Surprisingly, de-implementation and mandating quality improvement projects were not mentioned. De-implementation, meaning stopping ineffective or harmful interventions is particularly important as there are many suboptimal forms of care in use. In palliative care, for example, the use of artificial hydration was recently discussed in a paper by Nakajima et al [25]. They showed that artificial hydration did not improve dehydration symptoms, quality of life, or survival in terminally ill cancer patients [25]. The continuation of such ineffective and sometimes even harmful medical practices is undesirable and may result in rising healthcare costs in addition to the increased burden on patients and care givers [26]. Mandating quality improvement projects is important because without the full support of the scientific and professional organisations, the implementation of quality improvement projects will not progress [2].
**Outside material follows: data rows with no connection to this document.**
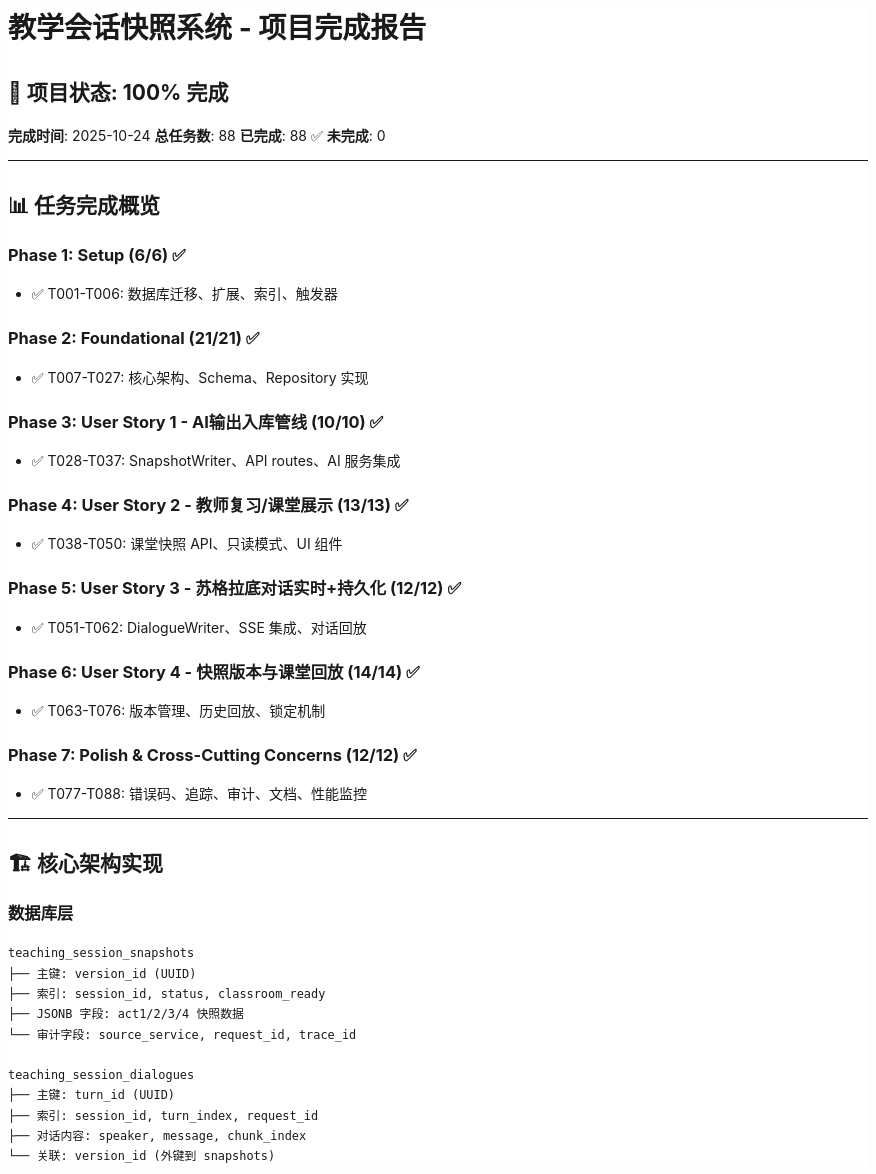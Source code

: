 # 教学会话快照系统 - 项目完成报告

## 🎉 项目状态: 100% 完成

**完成时间**: 2025-10-24
**总任务数**: 88
**已完成**: 88 ✅
**未完成**: 0

---

## 📊 任务完成概览

### Phase 1: Setup (6/6) ✅
- ✅ T001-T006: 数据库迁移、扩展、索引、触发器

### Phase 2: Foundational (21/21) ✅
- ✅ T007-T027: 核心架构、Schema、Repository 实现

### Phase 3: User Story 1 - AI输出入库管线 (10/10) ✅
- ✅ T028-T037: SnapshotWriter、API routes、AI 服务集成

### Phase 4: User Story 2 - 教师复习/课堂展示 (13/13) ✅
- ✅ T038-T050: 课堂快照 API、只读模式、UI 组件

### Phase 5: User Story 3 - 苏格拉底对话实时+持久化 (12/12) ✅
- ✅ T051-T062: DialogueWriter、SSE 集成、对话回放

### Phase 6: User Story 4 - 快照版本与课堂回放 (14/14) ✅
- ✅ T063-T076: 版本管理、历史回放、锁定机制

### Phase 7: Polish & Cross-Cutting Concerns (12/12) ✅
- ✅ T077-T088: 错误码、追踪、审计、文档、性能监控

---

## 🏗️ 核心架构实现

### 数据库层
```
teaching_session_snapshots
├── 主键: version_id (UUID)
├── 索引: session_id, status, classroom_ready
├── JSONB 字段: act1/2/3/4 快照数据
└── 审计字段: source_service, request_id, trace_id

teaching_session_dialogues
├── 主键: turn_id (UUID)
├── 索引: session_id, turn_index, request_id
├── 对话内容: speaker, message, chunk_index
└── 关联: version_id (外键到 snapshots)
```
However, as the participants in our study emphasised, using only one strategy to implement quality improvement activities in daily clinical practice is not sufficient. Participants recommended, in line with Grol and Grimshaw, [18] the use of a combination of strategies. It appears to be important that, for each quality improvement activity a theoretically grounded structured procedure, like the framework for the development and evaluation of complex interventions of the UK Medical Research Council, [7] the Plan-Do-Study-Act cycle, [8] or the stepwise implementation model of Grol et al.,[2] is used. These implementation models facilitate both researchers and professionals in a step-by-step guide to implement evidence based best practices into daily clinical routine. Such models also may provide users with a detailed description of the current situation, preferred situation, reasons why the preferred situation has not been reached, factors that could be used to reach the preferred situation, etc. This information facilitates the development of specific actions necessary to initiate change. For example by following the steps described in the theory of planned behaviour or behaviour change wheel [27, 28]. The recommendations stipulated in this paper can be used to tailor quality improvement activities specifically for palliative care. For example one of the recommendations has already been carried out by organizing the Palliative Care 2020 conference at which stakeholders were invited to discuss the future of palliative care in Europe and which resulted in the European Declaration on Palliative Care [29].

Conclusion

Research projects generate a growing amount of new knowledge. Often this new knowledge is not implemented in daily practice, particularly in an environment as complex as palliative care. Timely efforts should be made to ensure that the future application of scientific findings is integrated into the research itself, to prevent wasting resources and as an endpoint for better healthcare for patients. The recommendations reported here may be of particular use in promoting quality improvement activities in palliative care. Important stakeholders, such as scientific and professional organizations and leaders on the level where the actual implementation takes place, can perform a key role in the wider implementation of new evidence.

Strengths and limitations

Strengths of this study were that the IMPACT consortium consisted of an international, multiprofessional group of professionals (including nurses, physicians, social workers and researchers). The mix of researchers with a background in implementation science, professionals active in daily clinical practice and members involved in national policy making, facilitated the identification of optimal implementation strategies. This study allowed the members of the IMPACT consortium to think about future implementation strategies while the study was still ongoing. However, this also shows a limitation of this study; as no patients or informal caregivers were involved.